Na quinta-feira (22), os gestores e gestoras foram divididos em grupos de discussão para a troca de experiências. Cada equipe elencou os obstáculos e boas práticas para o enfrentamento da violência contra a juventude negra.

Foto- UNFPA Brasil:Thais Rodrigues

Questões como dificuldade na obtenção de indicadores para a avaliação e criação de políticas públicas; invisibilidade da problemática; escassez de orçamento e a setorização do debate foram apontados como barreiras para a implementação de políticas públicas específicas.

Já as oportunidades apresentadas foram, entre outras, os bons espaços de convivência, os editais de protagonismo juvenil, a intersetorialidade das políticas, o diálogo com a juventude de base e a participação de meios de informação.

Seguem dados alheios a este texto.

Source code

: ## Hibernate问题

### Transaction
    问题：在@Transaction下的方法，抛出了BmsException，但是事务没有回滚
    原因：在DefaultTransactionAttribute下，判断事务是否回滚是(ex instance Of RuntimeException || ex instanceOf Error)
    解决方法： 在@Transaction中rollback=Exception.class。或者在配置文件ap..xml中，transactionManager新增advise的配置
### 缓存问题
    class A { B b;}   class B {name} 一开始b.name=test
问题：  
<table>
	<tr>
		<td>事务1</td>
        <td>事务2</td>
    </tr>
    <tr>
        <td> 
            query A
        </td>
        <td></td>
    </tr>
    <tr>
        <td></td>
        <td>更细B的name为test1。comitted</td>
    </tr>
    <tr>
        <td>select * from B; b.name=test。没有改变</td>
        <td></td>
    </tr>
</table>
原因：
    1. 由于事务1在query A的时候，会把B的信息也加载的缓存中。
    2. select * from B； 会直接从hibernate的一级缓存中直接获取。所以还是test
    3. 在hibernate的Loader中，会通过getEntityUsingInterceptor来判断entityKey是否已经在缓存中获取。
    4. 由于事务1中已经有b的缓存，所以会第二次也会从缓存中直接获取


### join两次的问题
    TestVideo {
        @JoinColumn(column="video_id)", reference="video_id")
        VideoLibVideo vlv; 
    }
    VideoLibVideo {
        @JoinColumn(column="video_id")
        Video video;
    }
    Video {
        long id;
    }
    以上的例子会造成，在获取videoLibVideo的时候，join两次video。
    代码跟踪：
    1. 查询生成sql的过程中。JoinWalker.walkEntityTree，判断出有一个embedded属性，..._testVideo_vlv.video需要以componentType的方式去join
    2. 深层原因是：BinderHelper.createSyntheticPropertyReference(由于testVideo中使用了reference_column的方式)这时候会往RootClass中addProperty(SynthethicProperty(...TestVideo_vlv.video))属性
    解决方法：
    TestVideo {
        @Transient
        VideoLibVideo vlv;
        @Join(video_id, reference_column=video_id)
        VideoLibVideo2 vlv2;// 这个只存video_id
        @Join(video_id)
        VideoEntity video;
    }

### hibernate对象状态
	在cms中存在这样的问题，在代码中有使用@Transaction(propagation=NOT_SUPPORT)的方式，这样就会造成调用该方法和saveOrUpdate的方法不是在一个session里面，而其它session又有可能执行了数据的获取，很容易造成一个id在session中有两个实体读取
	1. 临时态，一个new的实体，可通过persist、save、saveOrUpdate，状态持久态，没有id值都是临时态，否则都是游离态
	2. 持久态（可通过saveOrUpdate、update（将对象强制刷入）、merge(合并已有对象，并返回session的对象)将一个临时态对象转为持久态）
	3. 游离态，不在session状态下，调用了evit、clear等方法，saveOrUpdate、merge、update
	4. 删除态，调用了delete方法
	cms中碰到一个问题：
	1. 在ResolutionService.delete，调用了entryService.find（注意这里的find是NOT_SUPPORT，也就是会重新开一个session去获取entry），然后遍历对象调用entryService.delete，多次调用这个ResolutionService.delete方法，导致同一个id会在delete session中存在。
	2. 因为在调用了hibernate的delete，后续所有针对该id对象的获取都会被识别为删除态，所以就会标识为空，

Tendo como base esses desafios e exemplos positivos, as prefeituras de Recife (PE), Caruaru (PE), Canoas (RS) e Novo Hamburgo (RS), apresentaram os casos de sucesso para conter e prevenir a violência contra a juventude. Ao final, foi redigida uma carta de compromisso dos municípios pelas vidas negras, assinada pelas instituições e gestores presentes.

O encontro aconteceu no contexto da Década Internacional de Afrodescendentes, liderada pelas Nações Unidas.